R exercise 1 - solution (subsetting)

Female <- x[x$Sex == "F", ] 
Male <- x[x$Sex == "M", ]
nrow(Female[Female$Admitted == "Yes", ]) / nrow(Female)
## [1] 0.3035422
nrow(Male[Male$Admitted == "Yes", ]) / nrow(Male)
## [1] 0.4602317

R exercise 1 - solution (without subsetting)

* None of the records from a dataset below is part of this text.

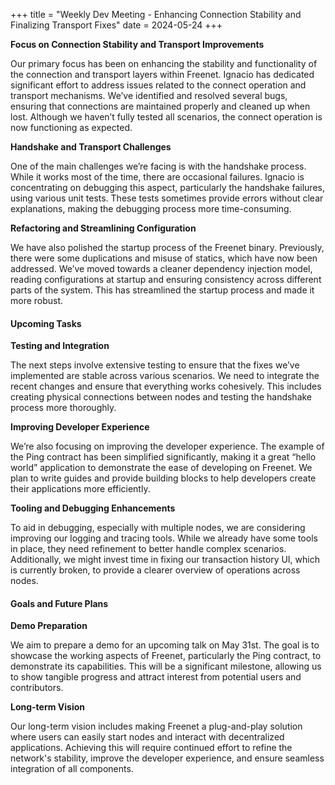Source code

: +++
title = "Weekly Dev Meeting - Enhancing Connection Stability and Finalizing Transport Fixes"
date = 2024-05-24
+++

**Focus on Connection Stability and Transport Improvements**

Our primary focus has been on enhancing the stability and functionality of the connection and transport layers within
Freenet. Ignacio has dedicated significant effort to address issues related to the connect operation and transport
mechanisms. We’ve identified and resolved several bugs, ensuring that connections are maintained properly and cleaned up
when lost. Although we haven’t fully tested all scenarios, the connect operation is now functioning as expected.

**Handshake and Transport Challenges**

One of the main challenges we’re facing is with the handshake process. While it works most of the time, there are
occasional failures. Ignacio is concentrating on debugging this aspect, particularly the handshake failures, using
various unit tests. These tests sometimes provide errors without clear explanations, making the debugging process more
time-consuming.

**Refactoring and Streamlining Configuration**

We have also polished the startup process of the Freenet binary. Previously, there were some duplications and misuse of
statics, which have now been addressed. We’ve moved towards a cleaner dependency injection model, reading configurations
at startup and ensuring consistency across different parts of the system. This has streamlined the startup process and
made it more robust.

#### Upcoming Tasks

**Testing and Integration**

The next steps involve extensive testing to ensure that the fixes we’ve implemented are stable across various scenarios.
We need to integrate the recent changes and ensure that everything works cohesively. This includes creating physical
connections between nodes and testing the handshake process more thoroughly.

**Improving Developer Experience**

We’re also focusing on improving the developer experience. The example of the Ping contract has been simplified
significantly, making it a great “hello world” application to demonstrate the ease of developing on Freenet. We plan to
write guides and provide building blocks to help developers create their applications more efficiently.

**Tooling and Debugging Enhancements**

To aid in debugging, especially with multiple nodes, we are considering improving our logging and tracing tools. While
we already have some tools in place, they need refinement to better handle complex scenarios. Additionally, we might
invest time in fixing our transaction history UI, which is currently broken, to provide a clearer overview of operations
across nodes.

#### Goals and Future Plans

**Demo Preparation**

We aim to prepare a demo for an upcoming talk on May 31st. The goal is to showcase the working aspects of Freenet,
particularly the Ping contract, to demonstrate its capabilities. This will be a significant milestone, allowing us to
show tangible progress and attract interest from potential users and contributors.

**Long-term Vision**

Our long-term vision includes making Freenet a plug-and-play solution where users can easily start nodes and interact
with decentralized applications. Achieving this will require continued effort to refine the network's stability, improve
the developer experience, and ensure seamless integration of all components.
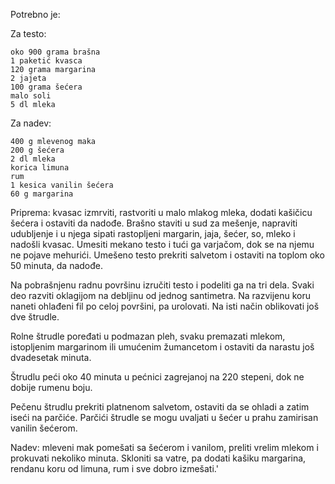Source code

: Potrebno je:

Za testo:

    oko 900 grama brašna
    1 paketić kvasca
    120 grama margarina
    2 jajeta
    100 grama šećera
    malo soli
    5 dl mleka

Za nadev:

    400 g mlevenog maka
    200 g šećera
    2 dl mleka
    korica limuna
    rum
    1 kesica vanilin šećera
    60 g margarina

Priprema: kvasac izmrviti, rastvoriti u malo mlakog mleka, dodati kašičicu šećera i ostaviti da nadođe. Brašno staviti u sud za mešenje, napraviti udubljenje i u njega sipati rastopljeni margarin, jaja, šećer, so, mleko i nadošli kvasac. Umesiti mekano testo i tući ga varjačom,  dok se na njemu ne pojave mehurići. Umešeno testo prekriti salvetom i ostaviti na toplom oko 50 minuta,  da nadođe.

Na pobrašnjenu radnu površinu izručiti testo i podeliti ga na tri dela. Svaki deo razviti oklagijom na debljinu od jednog  santimetra. Na razvijenu koru naneti ohlađeni fil po celoj površini, pa urolovati. Na isti način oblikovati još dve štrudle.

Rolne štrudle poređati u podmazan pleh, svaku premazati mlekom, istopljenim margarinom  ili umućenim žumancetom i ostaviti da narastu još dvadesetak minuta.

Štrudlu peći oko 40 minuta u pećnici zagrejanoj na 220 stepeni, dok ne dobije rumenu boju.

Pečenu štrudlu prekriti platnenom salvetom, ostaviti da se ohladi a zatim iseći na parčiće. Parčići štrudle se mogu uvaljati u šećer u prahu zamirisan vanilin šećerom.

Nadev: mleveni mak pomešati sa šećerom i vanilom, preliti vrelim mlekom i  prokuvati nekoliko minuta. Skloniti sa vatre, pa dodati kašiku margarina,  rendanu koru od limuna, rum  i sve dobro izmešati.'
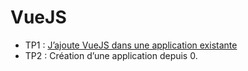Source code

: # VueJS

* TP1 : [J’ajoute VueJS dans une application existante](tp1.md)
* TP2 : Création d’une application depuis 0.
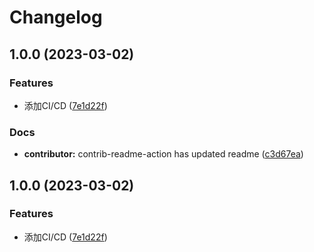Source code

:# Changelog

## 1.0.0 (2023-03-02)


### Features

* 添加CI/CD ([7e1d22f](https://github.com/mason369/CRM-Vue/commit/7e1d22fd90a7ddcb79a47dba31db1219fd02aa3f))


### Docs

* **contributor:** contrib-readme-action has updated readme ([c3d67ea](https://github.com/mason369/CRM-Vue/commit/c3d67ea44deeee5fdacfd8cc8d603a54668cc46b))

## 1.0.0 (2023-03-02)


### Features

* 添加CI/CD ([7e1d22f](https://github.com/mason369/CRM-Vue/commit/7e1d22fd90a7ddcb79a47dba31db1219fd02aa3f))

sum(x$Sex == "M" & x$Admitted == "Yes") / sum(x$Sex == "M") 
## [1] 0.4602317
sum(x$Sex == "F" & x$Admitted == "Yes") / sum(x$Sex == "F")
## [1] 0.3035422

R exercise 1 - solution (using table)

table(x$Sex, x$Admitted)
##    
##       No  Yes
##   F 1278  557
##   M 1398 1192
1192 / (1398 + 1192)
## [1] 0.4602317
557 / (557 + 1278)
## [1] 0.3035422

R exercise 2

  • Is there a significant difference or not? What does it mean by being “significant”?
  • Think for a min

R exercise 2 - solution

  • Is there a significant difference or not? What does it mean by being “significant”?
  • Difference seems large but how “reliable” this evidence can convince us there is a systematic difference.
  • Significance is a concept that is outside the scope of this lesson (light touch on it here).
  • The idea behind is the following: hard to judge since there is so much uncertainty in the admission. However, if the uncertainty is very unlikely to generate a pattern that we get, then “most likely” a systematic difference exists.

R exercise 3

  • Is/are there particular department(s) that seems especially problematic in terms of differential admission rates?

  • What are the male and female admission rates for each department?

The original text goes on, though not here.